----- Dataset -----

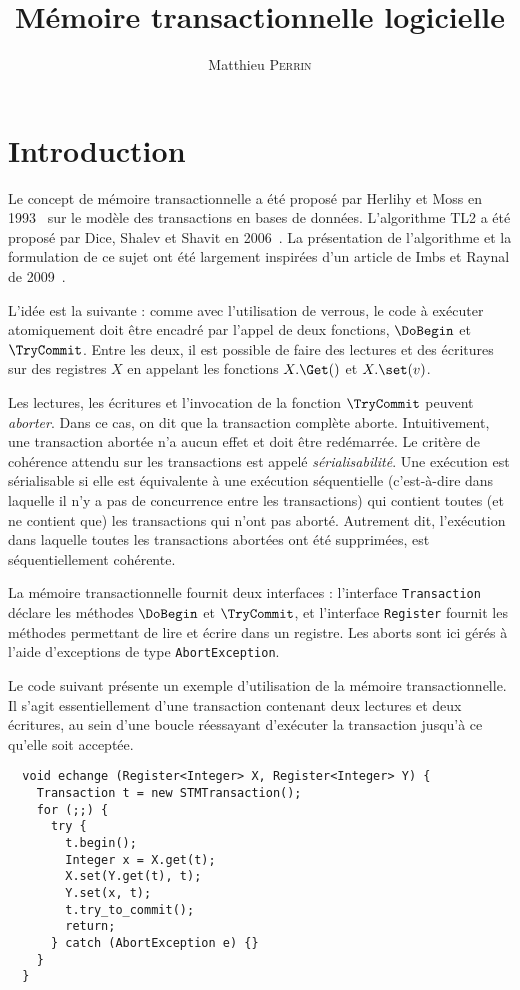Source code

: \documentclass{td}
\author{Matthieu \textsc{Perrin}}
\title{Mémoire transactionnelle logicielle}
\begin{document}
\maketitle

\section{Introduction}
Le concept de mémoire transactionnelle a été proposé par Herlihy et Moss en 1993~\cite{HM} sur le modèle des transactions en bases de données.
L'algorithme TL2 a été proposé par Dice, Shalev et Shavit en 2006~\cite{DSS}. La présentation de l'algorithme et la formulation de ce sujet ont été largement inspirées
d'un article de Imbs et Raynal de 2009~\cite{IR}. 


L'idée est la suivante : comme avec l'utilisation de verrous, le code à exécuter atomiquement
doit être encadré par l'appel de deux fonctions, $\DoBegin$ et $\TryCommit$.
Entre les deux, il est possible de faire des lectures et des écritures sur des registres $X$
en appelant les fonctions $X.\Get()$ et $X.\set(v)$.

Les lectures, les écritures et l'invocation de la fonction $\TryCommit$ peuvent \emph{aborter}. Dans ce cas, on dit
que la transaction complète aborte. Intuitivement, une transaction abortée n'a aucun effet et doit être redémarrée.
Le critère de cohérence attendu sur les transactions est appelé
\emph{sérialisabilité}.
Une exécution est sérialisable si elle est équivalente à une exécution séquentielle
(c'est-à-dire dans laquelle il n'y a pas de concurrence entre les transactions)
qui contient toutes (et ne contient que) les transactions qui n'ont pas aborté.
Autrement dit, l'exécution dans laquelle toutes les transactions abortées ont été supprimées,
est séquentiellement cohérente. 

La mémoire transactionnelle fournit deux interfaces :
l'interface \lstinline{Transaction} déclare les méthodes $\DoBegin$ et $\TryCommit$,
et l'interface \lstinline{Register} fournit les méthodes permettant de
lire et écrire dans un registre. 
Les aborts sont ici gérés à l'aide d'exceptions de type \lstinline{AbortException}.

Le code suivant présente un exemple d'utilisation de la mémoire transactionnelle.
Il s'agit essentiellement d'une transaction contenant deux lectures et deux écritures,
au sein d'une boucle réessayant d'exécuter la transaction jusqu'à ce qu'elle soit acceptée.

\begin{lstlisting}
  void echange (Register<Integer> X, Register<Integer> Y) {
    Transaction t = new STMTransaction();
    for (;;) {
      try {
        t.begin();
        Integer x = X.get(t);
        X.set(Y.get(t), t);
        Y.set(x, t);
        t.try_to_commit();
        return;
      } catch (AbortException e) {}
    }
  }
\end{lstlisting}
\end{document}
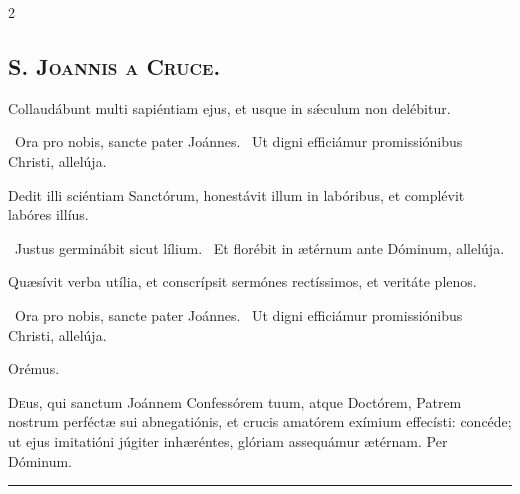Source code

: \documentclass[9pt,twoside]{extarticle}
\begin{document}
\begin{multicols}{2}
\subsubsection*{\center {}}
\subsection*{\center \textsc{S. Joannis a Cruce.}}

\begin{tightlist}{}
\item {} 
\item {} Collaudábunt multi sapiéntiam ejus, et usque in sǽculum non delébitur.
\item {}~Ora pro nobis, sancte pater Joánnes. ~Ut digni efficiámur promissiónibus Christi, allelúja.
\item {} Dedit illi sciéntiam Sanctórum, honestávit illum in labóribus, et complévit labóres illíus.
\item {}~Justus germinábit sicut lílium. ~Et florébit in ætérnum ante Dóminum, allelúja.
\item {} Quæsívit verba utília, et conscrípsit sermónes rectíssimos, et veritáte plenos.
\item {}~Ora pro nobis, sancte pater Joánnes. ~Ut digni efficiámur promissiónibus Christi, allelúja.
\item Orémus. \hfill {}
\end{tightlist}
\lettrine{D}eus, qui sanctum Joánnem Confessórem tuum, atque Doctórem, Patrem nostrum perféctæ sui abnegatiónis, et crucis amatórem exímium effecísti: concéde; ut ejus imitatióni júgiter inhæréntes, glóriam assequámur ætérnam. Per Dóminum.

\begin{center}\textcolor{red}{\rule{\linewidth}{0.5pt}} \end{center}


\end{multicols}
\end{document}

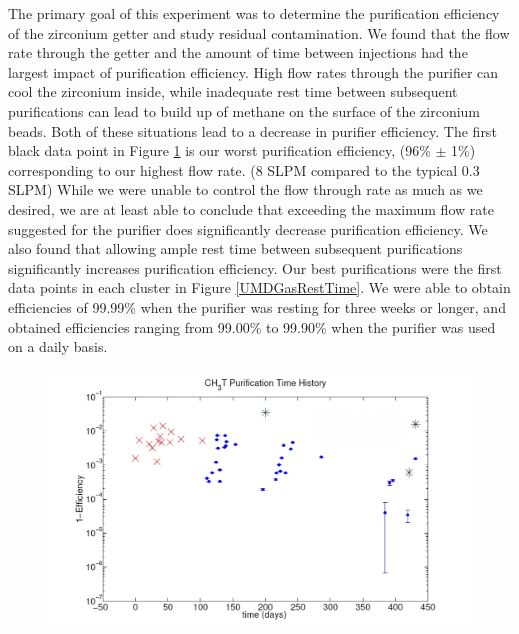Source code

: \documentclass[a4paper,12pt]{article}
\begin{document}
{The primary goal of this experiment was to determine the purification efficiency of the zirconium getter and study residual contamination. We found that the flow rate through the getter and the amount of time between injections had the largest impact of purification efficiency.  High  flow rates through the purifier can cool the zirconium inside, while inadequate rest time between subsequent purifications can lead to build up of methane on the surface of the zirconium beads. Both of these situations lead to a decrease in purifier efficiency. The first black data point in Figure \ref{UMDGasFlowRate} is our worst purification efficiency, (96\% $\pm$ 1\%) corresponding to our highest flow rate. (8 SLPM compared to the typical 0.3 SLPM) While we were unable to control the  flow through rate as much as we desired, we are at least able to conclude that exceeding the maximum flow rate suggested for the purifier does significantly decrease purification efficiency. We also found that allowing ample rest time between subsequent purifications significantly increases purification efficiency. Our best purifications were the first data points in each cluster in Figure \ref{UMDGasRestTime}. We were able to obtain efficiencies of 99.99\% when the purifier was resting for three weeks or longer, and obtained efficiencies ranging from 99.00\% to 99.90\% when the purifier was
used on a daily basis.

\begin{figure}
\includegraphics[scale=.45]{GasPhaseRemoval_FlowRate.jpg} 
\label{UMDGasFlowRate}
\end{figure}

}
\end{document}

-----

Exercise details>
The entries are to be copied exactly, and each image is to be omitted.

Solution below>
Source code

: \documentclass{td}
\author{Matthieu \textsc{Perrin}}
\title{Mémoire transactionnelle logicielle}
\begin{document}
\maketitle

\section{Introduction}
Le concept de mémoire transactionnelle a été proposé par Herlihy et Moss en 1993~\cite{HM} sur le modèle des transactions en bases de données.
L'algorithme TL2 a été proposé par Dice, Shalev et Shavit en 2006~\cite{DSS}. La présentation de l'algorithme et la formulation de ce sujet ont été largement inspirées
d'un article de Imbs et Raynal de 2009~\cite{IR}. 


L'idée est la suivante : comme avec l'utilisation de verrous, le code à exécuter atomiquement
doit être encadré par l'appel de deux fonctions, $\DoBegin$ et $\TryCommit$.
Entre les deux, il est possible de faire des lectures et des écritures sur des registres $X$
en appelant les fonctions $X.\Get()$ et $X.\set(v)$.

Les lectures, les écritures et l'invocation de la fonction $\TryCommit$ peuvent \emph{aborter}. Dans ce cas, on dit
que la transaction complète aborte. Intuitivement, une transaction abortée n'a aucun effet et doit être redémarrée.
Le critère de cohérence attendu sur les transactions est appelé
\emph{sérialisabilité}.
Une exécution est sérialisable si elle est équivalente à une exécution séquentielle
(c'est-à-dire dans laquelle il n'y a pas de concurrence entre les transactions)
qui contient toutes (et ne contient que) les transactions qui n'ont pas aborté.
Autrement dit, l'exécution dans laquelle toutes les transactions abortées ont été supprimées,
est séquentiellement cohérente. 

La mémoire transactionnelle fournit deux interfaces :
l'interface \lstinline{Transaction} déclare les méthodes $\DoBegin$ et $\TryCommit$,
et l'interface \lstinline{Register} fournit les méthodes permettant de
lire et écrire dans un registre. 
Les aborts sont ici gérés à l'aide d'exceptions de type \lstinline{AbortException}.

Le code suivant présente un exemple d'utilisation de la mémoire transactionnelle.
Il s'agit essentiellement d'une transaction contenant deux lectures et deux écritures,
au sein d'une boucle réessayant d'exécuter la transaction jusqu'à ce qu'elle soit acceptée.

\begin{lstlisting}
  void echange (Register<Integer> X, Register<Integer> Y) {
    Transaction t = new STMTransaction();
    for (;;) {
      try {
        t.begin();
        Integer x = X.get(t);
        X.set(Y.get(t), t);
        Y.set(x, t);
        t.try_to_commit();
        return;
      } catch (AbortException e) {}
    }
  }
\end{lstlisting}
\end{document}
Source code

: \documentclass[9pt,twoside]{extarticle}
\begin{document}
\begin{multicols}{2}
\subsubsection*{\center {}}
\subsection*{\center \textsc{S. Joannis a Cruce.}}

\begin{tightlist}{}
\item {} 
\item {} Collaudábunt multi sapiéntiam ejus, et usque in sǽculum non delébitur.
\item {}~Ora pro nobis, sancte pater Joánnes. ~Ut digni efficiámur promissiónibus Christi, allelúja.
\item {} Dedit illi sciéntiam Sanctórum, honestávit illum in labóribus, et complévit labóres illíus.
\item {}~Justus germinábit sicut lílium. ~Et florébit in ætérnum ante Dóminum, allelúja.
\item {} Quæsívit verba utília, et conscrípsit sermónes rectíssimos, et veritáte plenos.
\item {}~Ora pro nobis, sancte pater Joánnes. ~Ut digni efficiámur promissiónibus Christi, allelúja.
\item Orémus. \hfill {}
\end{tightlist}
\lettrine{D}eus, qui sanctum Joánnem Confessórem tuum, atque Doctórem, Patrem nostrum perféctæ sui abnegatiónis, et crucis amatórem exímium effecísti: concéde; ut ejus imitatióni júgiter inhæréntes, glóriam assequámur ætérnam. Per Dóminum.

\begin{center}\textcolor{red}{\rule{\linewidth}{0.5pt}} \end{center}


\end{multicols}
\end{document}

Source code

: \documentclass[a4paper,12pt]{article}
\begin{document}
{The primary goal of this experiment was to determine the purification efficiency of the zirconium getter and study residual contamination. We found that the flow rate through the getter and the amount of time between injections had the largest impact of purification efficiency.  High  flow rates through the purifier can cool the zirconium inside, while inadequate rest time between subsequent purifications can lead to build up of methane on the surface of the zirconium beads. Both of these situations lead to a decrease in purifier efficiency. The first black data point in Figure \ref{UMDGasFlowRate} is our worst purification efficiency, (96\% $\pm$ 1\%) corresponding to our highest flow rate. (8 SLPM compared to the typical 0.3 SLPM) While we were unable to control the  flow through rate as much as we desired, we are at least able to conclude that exceeding the maximum flow rate suggested for the purifier does significantly decrease purification efficiency. We also found that allowing ample rest time between subsequent purifications significantly increases purification efficiency. Our best purifications were the first data points in each cluster in Figure \ref{UMDGasRestTime}. We were able to obtain efficiencies of 99.99\% when the purifier was resting for three weeks or longer, and obtained efficiencies ranging from 99.00\% to 99.90\% when the purifier was
used on a daily basis.

\begin{figure}
\includegraphics[scale=.45]{GasPhaseRemoval_FlowRate.jpg} 
\label{UMDGasFlowRate}
\end{figure}

}
\end{document}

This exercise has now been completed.